Uruzgan Crisis: 'Cabinet's shameful backflips'

“That the cabinet is doing backflips over a new mission in Afghanistan is shameful." That was what SP leader Agnes Kant said on Wednesday in the debate around the chaos in the cabinet precipitated by NATO's request for a new mission in Uruzgan.

 Bos and Balkenende before the start of the debate
Bos and Balkenende before the start of the debate

Below is Agnes Kant's contribution to the debate

The government is dragging itself along from conflict to conflict. Marriage guidance no longer seems to me to be an option. This morning I read somewhere that the plug is certainly in, but the power has been cut.

Even if things are once again smoothed over, this cabinet has lost its last shreds of credibility. There is a pattern of mutual mistrust. The government isn't governing, it's governed by its own internal quarrels.

The SP was against the war in Afghanistan. This hopeless war must stop. More soldiers mean more violence, more victims.

Parliament recently urged the cabinet to stick to its earlier decision. Namely, to remove all soldiers by the end of this year and begin no new mission in Uruzgan.

NATO's request stands squarely at odds with this. How can that be? How can the foreign minister's contacts with NATO have led to a request to begin a new mission in Uruzgan when it is obvious that a parliamentary majority would not support this? And how can it be that, after the cabinet has discussed this sixteen times, a request is rolled out which one of the coalition partners and the deputy prime minister have said is not negotiable?

In last week's public row Foreign Minister Maxime Verhagen stated that Vice-Premier Minister Wouter Bos was completely aware of his contacts with NATO. Bos stated, however, that the request was not being made on his behalf. At parliamentary question time last Tuesday Verhagen said again that all contacts had taken place in proper consultation with the relevant minister and that this option was therefore most certainly negotiable.

They can't both be telling the truth. Could we therefore now have some clarity from both gentlemen please? Did Vice-Premier Bos know or did he not know that this option would be discussed with NATO, yes or no?

I'm also curious to know whether still more options are under negotiation with NATO and if so which options? Is it possible that NATO will shortly, perhaps even any time now, come forward with a new request?

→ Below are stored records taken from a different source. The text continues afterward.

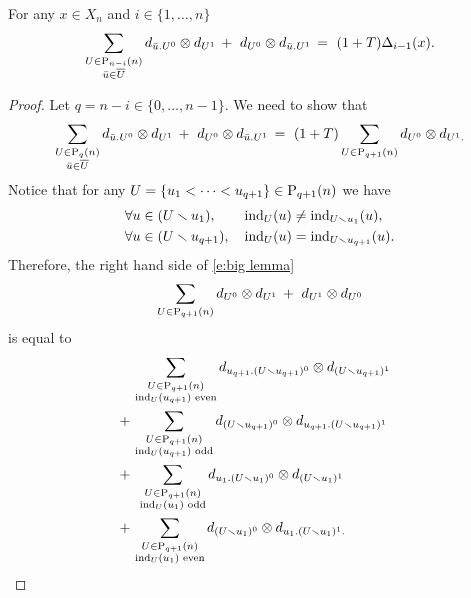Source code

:\begin{lemma} \label{l:big lemma}
	For any $x \in X_n$ and $i \in \{1, \dots, n\}$
	\begin{equation}
	\sum_{\substack{U \in \P_{n-i}(n) \\ \bu \in \overline{U}}} d_{\bu.U^0} \otimes d_{U^1}\, +\ d_{U^0} \otimes d_{\bu.U^1}\, = \
	(1+T) \Delta_{i-1}(x).
	\end{equation}
\end{lemma}

\begin{proof}
	Let $q = n-i \in \{0, \dots, n-1\}$.
	We need to show that
	\begin{equation} \label{e:big lemma}
	\sum_{\substack{U \in \P_{q}(n) \\ \bu \in \overline{U}}} d_{\bu.U^0} \otimes d_{U^1}\, +\ d_{U^0} \otimes d_{\bu.U^1}\, = \
	(1+T) \sum_{U \in \P_{q+1}(n)} d_{U^0} \otimes d_{U^1.}
	\end{equation}
	Notice that for any $U = \{u_1 < \cdots < u_{q+1}\} \in \P_{q+1}(n)$ we have
	\begin{align*}
	& \forall u \in (U \sm u_1), \qquad \ind_{U}(u) \neq \ind_{U \sm u_1}(u), \\
	& \forall u \in (U \sm u_{q+1}), \quad \ind_{U}(u) = \ind_{U \sm u_{q+1}}(u).
	\end{align*}
	Therefore, the right hand side of \eqref{e:big lemma}
	\begin{equation} \label{e:big lemma rhs}
	\sum_{U \in \P_{q+1}(n)} d_{U^0} \otimes d_{U^1}\, +\ d_{U^1} \otimes d_{U^0}
	\end{equation}
	is equal to
	\begin{equation} \label{e:big lemma rhs w/o endpoints}
	\begin{split}
	&\, \sum_{\substack{U \in \P_{q+1}(n) \\ \ind_U(u_{q+1}) \text{ even}}}
	d_{u_{q+1}.(U \sm u_{q+1})^0} \otimes d_{(U \sm u_{q+1})^1}\ \ \\ +
	&\, \sum_{\substack{U \in \P_{q+1}(n) \\ \ind_U(u_{q+1}) \text{ odd}}}
	d_{(U \sm u_{q+1})^0} \otimes d_{u_{q+1}.(U \sm u_{q+1})^1} \\ +
	&\ \,\sum_{\substack{U \in \P_{q+1}(n) \\ \ind_U(u_1) \text{ odd}}} d_{u_1.(U \sm u_1)^0} \otimes d_{(U\sm u_1)^1} \quad \\ +
	&\, \sum_{\substack{U \in \P_{q+1}(n) \\ \ind_U(u_1) \text{ even}}} d_{(U \sm u_1)^0} \otimes d_{u_1.(U\sm u_1)^1.}
	\end{split}
	\end{equation}


\end{proof}
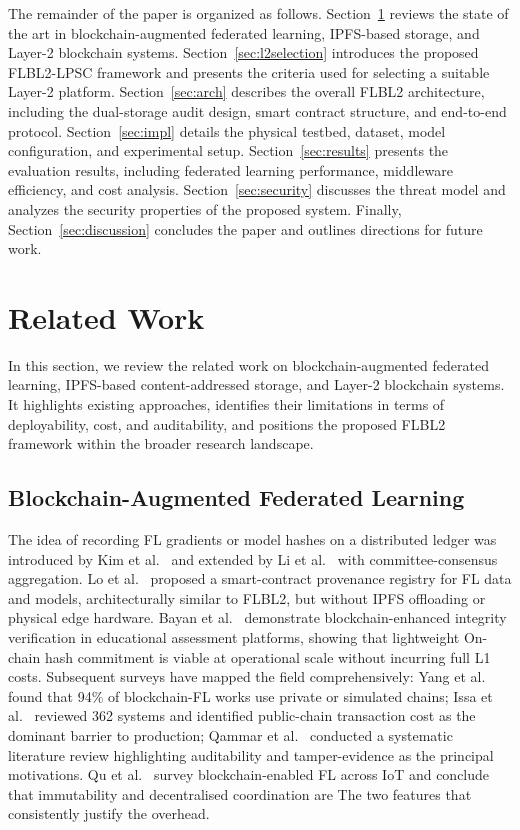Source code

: \documentclass{llncs}
\begin{document}
The remainder of the paper is organized as follows. Section~\ref{sec:related} reviews the state of the art in blockchain-augmented federated learning, IPFS-based storage, and Layer-2 blockchain systems. Section~\ref{sec:l2selection} introduces the proposed FLBL2-LPSC framework and presents the criteria used for selecting a suitable Layer-2 platform. Section~\ref{sec:arch} describes the overall FLBL2 architecture, including the dual-storage audit design, smart contract structure, and end-to-end protocol. Section~\ref{sec:impl} details the physical testbed, dataset, model configuration, and experimental setup. Section~\ref{sec:results} presents the evaluation results, including federated learning performance, middleware efficiency, and cost analysis. Section~\ref{sec:security} discusses the threat model and analyzes the security properties of the proposed system. Finally, Section~\ref{sec:discussion} concludes the paper and outlines directions for future work.


\FloatBarrier
\section{Related Work}
\label{sec:related}
In this section, we review the related work on blockchain-augmented federated learning, IPFS-based content-addressed storage, and Layer-2 blockchain systems. It highlights existing approaches, identifies their limitations in terms of deployability, cost, and auditability, and positions the proposed FLBL2 framework within the broader research landscape.

\subsection{Blockchain-Augmented Federated Learning}
The idea of recording FL gradients or model hashes on a distributed ledger
was introduced by Kim et al.~\cite{kim2019blockchained} and extended
by Li et al.~\cite{li2020blockchained} with committee-consensus aggregation.
Lo et al.~\cite{lo2021trustworthy} proposed a smart-contract provenance
registry for FL data and models, architecturally similar to FLBL2, but
without IPFS offloading or physical edge hardware. Bayan et
al.~\cite{bayan2024blockchain} demonstrate blockchain-enhanced integrity
verification in educational assessment platforms, showing that lightweight
On-chain hash commitment is viable at operational scale without incurring
full L1 costs. Subsequent surveys have
mapped the field comprehensively: Yang et al.~\cite{yang2024blockchain} found
that 94\% of blockchain-FL works use private or simulated chains;
Issa et al.~\cite{issa2023survey} reviewed 362 systems and identified
public-chain transaction cost as the dominant barrier to production;
Qammar et al.~\cite{qammar2023securing} conducted a systematic literature
review highlighting auditability and tamper-evidence as the principal
motivations. Qu et al.~\cite{qu2022blockchain} survey blockchain-enabled FL
across IoT and conclude that immutability and decentralised coordination are
The two features that consistently justify the overhead.
\end{document}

Vice-premier Bos has said that "at the end of this year the last Dutch soldier must leave Uruzgan, that we must keep this promise and that means that NATO's request must receive a negative answer. Naturally I am curious to know what the Prime Minister and the Foreign Minister think of this.

It concerns a weighty question: namely, whether or not our soldiers will leave Uruzgan. That the cabinet is doing backflips in the street about this is shameful.